O trabalho de investigação para o mestrado teve início em 2013 e
estendeu-se até meados do primeiro semestre de 2014, quando iniciei a escrita
desta dissertação. O trabalho de campo foi dividido em três frentes: (i) as
reuniões da Associação da Parada do Orgulho LGBT de Campinas e as
atividades do Mês da Diversidade Sexual, em 2013; (ii) o dia-a-dia dos
funcionários do Centro de Referência LGBT de Campinas, também em 2013, e
(iii) reuniões que congregavam os diversos atores sociais presentes no “campo”
do movimento LGBT campineiro. Essas reuniões foram esporádicas e
ocorreram durante todo o período de realização da pesquisa.

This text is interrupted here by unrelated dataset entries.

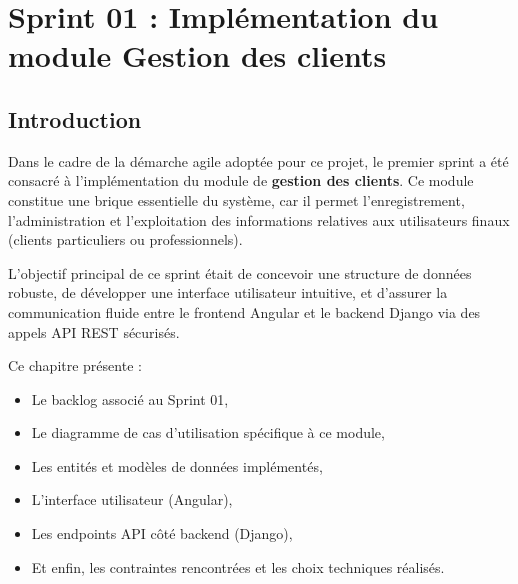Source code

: \chapter{Sprint 01 : Implémentation du module Gestion des clients}

\section*{Introduction}

Dans le cadre de la démarche agile adoptée pour ce projet, le premier sprint a été consacré à l’implémentation du module de \textbf{gestion des clients}. Ce module constitue une brique essentielle du système, car il permet l’enregistrement, l’administration et l’exploitation des informations relatives aux utilisateurs finaux (clients particuliers ou professionnels).

L’objectif principal de ce sprint était de concevoir une structure de données robuste, de développer une interface utilisateur intuitive, et d’assurer la communication fluide entre le frontend Angular et le backend Django via des appels API REST sécurisés.

Ce chapitre présente :
\begin{itemize}
    \item Le backlog associé au Sprint 01,
    \item Le diagramme de cas d’utilisation spécifique à ce module,
    \item Les entités et modèles de données implémentés,
    \item L’interface utilisateur (Angular),
    \item Les endpoints API côté backend (Django),
    \item Et enfin, les contraintes rencontrées et les choix techniques réalisés.
\end{itemize}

O interesse em realizar a investigação em Campinas baseava-se na
falta de pesquisas sobre o movimento LGBT em cidades do interior. Apesar
disso, percebi que a relevância em realizar pesquisa na cidade ia para além dessa
característica da cidade. O pioneirismo do movimento LGBT e das políticas
públicas implementadas em Campinas passaram a chamar minha atenção. Trago
agora alguns exemplos.
A partir da atuação do movimento da cidade, Campinas implementou
um dos primeiros serviços de denúncia de homofobia por telefone do país, o
Disque-Defesa Homossexual, em 2002. E no ano seguinte, implementou o
primeiro serviço de combate a homofobia do Brasil a oferecer assistência social,
jurídica e psicológica, o Centro de Referência LGBT.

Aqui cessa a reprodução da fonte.